It has been almost 30 years since the once-controversial Texas lottery was approved by voters. The first scratch game — Lone Star Millions — was sold to Gov. Ann Richards on May 29, 1992, By the end of that day, 23.2 million tickets — a record at the time — had been sold.
Lotto Texas sales began on Nov. 7, 1992, and Texans flocked to buy their chance at winning millions of dollars.
Many people and organizations opposed the lottery, saying it would harm Texans with even mild gambling addictions. Others were opposed to gambling on moral grounds. But a majority of the voters who went to the polls approved the constitutional amendment allowing the lottery.
Later, some Texans were upset to learn that the money generated by the lottery went to the state’s general fund and not to public education as many believed it would. But the enabling legislation did not specify that destination.
Still, slightly more than 25% of lottery revenue now goes to the Foundation School Fund to support public education. Another 65 percent is paid out in prizes, 5% goes to commissions for retailers selling winning tickets and the rest is used to cover administrative costs.
Fast forward to this year, and Texas may be facing another vote on gambling. A joint resolution in the Texas House and Texas Senate would call for a November vote of the public on whether to allow up to four “resort casino” destinations in Texas — potentially to be located in Houston, Dallas-Fort Worth, San Antonio and Austin. Lawmakers would need to pass the necessary constitutional amendment by a two-thirds vote in both houses of the Legislature and then submit the change in the state Constitution for approval by a simple majority of voters.
We hope the Legislature does approve the proposed amendment. It is a matter of simple economics.
People who want to gamble are going to gamble. Right now, though, they have to leave Texas to do so legally. Many Brazos Valley residents routinely drive to Louisiana to gamble at Lake Charles or Shreveport. It is not uncommon for buses to take Texans out of state to gamble.
Currently, Texans spend some $2.5 billion gambling at casinos in other states. Most of that money would stay in Texas if gamblers could visit in-state casinos.

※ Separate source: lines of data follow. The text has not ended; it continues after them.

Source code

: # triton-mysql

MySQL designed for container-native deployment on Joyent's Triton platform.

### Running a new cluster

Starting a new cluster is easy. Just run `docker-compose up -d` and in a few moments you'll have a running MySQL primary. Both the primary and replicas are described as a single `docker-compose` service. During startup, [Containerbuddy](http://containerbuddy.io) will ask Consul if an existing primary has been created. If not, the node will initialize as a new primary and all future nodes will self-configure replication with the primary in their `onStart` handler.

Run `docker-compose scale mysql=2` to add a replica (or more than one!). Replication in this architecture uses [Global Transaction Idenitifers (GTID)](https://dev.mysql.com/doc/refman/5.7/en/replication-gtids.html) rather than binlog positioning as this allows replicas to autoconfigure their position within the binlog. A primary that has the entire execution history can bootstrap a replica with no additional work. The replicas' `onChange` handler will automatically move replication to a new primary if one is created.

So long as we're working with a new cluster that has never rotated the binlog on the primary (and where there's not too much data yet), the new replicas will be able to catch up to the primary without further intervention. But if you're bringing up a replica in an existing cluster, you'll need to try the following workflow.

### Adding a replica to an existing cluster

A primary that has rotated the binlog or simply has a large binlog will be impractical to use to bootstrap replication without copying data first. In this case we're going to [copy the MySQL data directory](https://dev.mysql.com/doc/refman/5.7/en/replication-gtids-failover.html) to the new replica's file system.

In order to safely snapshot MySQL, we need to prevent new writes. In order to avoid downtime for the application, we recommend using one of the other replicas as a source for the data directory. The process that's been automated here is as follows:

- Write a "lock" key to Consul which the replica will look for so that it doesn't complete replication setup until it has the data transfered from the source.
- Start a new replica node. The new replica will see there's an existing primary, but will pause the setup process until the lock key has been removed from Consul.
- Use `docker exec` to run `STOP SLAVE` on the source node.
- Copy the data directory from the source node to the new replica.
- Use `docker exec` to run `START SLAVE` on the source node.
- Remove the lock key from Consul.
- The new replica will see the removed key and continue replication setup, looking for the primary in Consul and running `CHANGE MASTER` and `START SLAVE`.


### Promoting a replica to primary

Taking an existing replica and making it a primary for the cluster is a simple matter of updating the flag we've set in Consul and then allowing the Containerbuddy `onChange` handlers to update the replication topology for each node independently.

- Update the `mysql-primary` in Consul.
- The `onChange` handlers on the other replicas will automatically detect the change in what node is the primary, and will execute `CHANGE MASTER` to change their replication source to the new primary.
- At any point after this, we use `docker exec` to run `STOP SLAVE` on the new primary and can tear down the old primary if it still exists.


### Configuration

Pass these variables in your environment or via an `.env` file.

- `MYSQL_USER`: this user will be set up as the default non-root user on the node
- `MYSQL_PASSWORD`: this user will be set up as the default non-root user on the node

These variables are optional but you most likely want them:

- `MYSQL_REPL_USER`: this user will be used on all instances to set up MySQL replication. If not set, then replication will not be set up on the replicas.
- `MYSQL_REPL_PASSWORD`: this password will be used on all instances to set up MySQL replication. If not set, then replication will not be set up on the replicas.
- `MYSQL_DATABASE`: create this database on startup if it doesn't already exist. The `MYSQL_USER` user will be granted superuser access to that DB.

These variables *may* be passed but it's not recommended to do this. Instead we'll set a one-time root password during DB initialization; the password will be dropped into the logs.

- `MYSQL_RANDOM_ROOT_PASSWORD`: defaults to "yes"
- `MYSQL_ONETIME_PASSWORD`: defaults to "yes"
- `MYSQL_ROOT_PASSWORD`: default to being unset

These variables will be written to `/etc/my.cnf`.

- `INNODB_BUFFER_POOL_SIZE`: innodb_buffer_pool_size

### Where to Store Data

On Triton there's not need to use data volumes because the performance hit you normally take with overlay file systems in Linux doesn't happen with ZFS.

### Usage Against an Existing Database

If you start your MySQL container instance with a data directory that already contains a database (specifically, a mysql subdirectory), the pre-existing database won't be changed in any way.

Perhaps the enabling resolution should be amended to add El Paso and, perhaps, Corpus Christi or some other South Texas location as potential casino locations.
The joint resolution has been submitted to the House and Senate state affairs committees, where they are awaiting approval.
In addition to the four resort casinos, the potential constitutional amendment would authorize “limited casino gambling” at horse-race tracks in Houston, San Antonio and Fort Worth and at greyhound tracks in Corpus Christi and Harlingen.
Further, gambling on sporting events would be allowed, including at off-site locations.
And, the state’s three federally recognized Native American tribes would be authorized to host casinos.
If the casino amendment is passed, the state would collect a 10% tax on table games and 25% on slot machines. A Texas Gaming Commission would be established to regulate the casinos and collect the taxes.
The proposed casinos in Dallas-Fort Worth and Houston would require an investment of at least $2 billion by operators for land and construction, while the possible casinos in San Antonio and Austin would require a minimum of $1 billion investment.
The push for a gambling amendment is being made by Las Vegas Sands — founded by the later Sheldon Adelson, a major contributor to Republican causes and candidates — which is spending millions of dollars to hire lobbyists and pay for advertising. The state’s major professional sports teams also are supporting the proposed amendment.
Of course, there are Texans who shouldn’t gamble, but those who have gambling addictions most likely already travel out of state to spend their money.
We also understand that some Texans simply oppose gambling, but it should be up to the voters of Texas whether to approve resort casinos, which could add billions of dollars to the state’s public schools.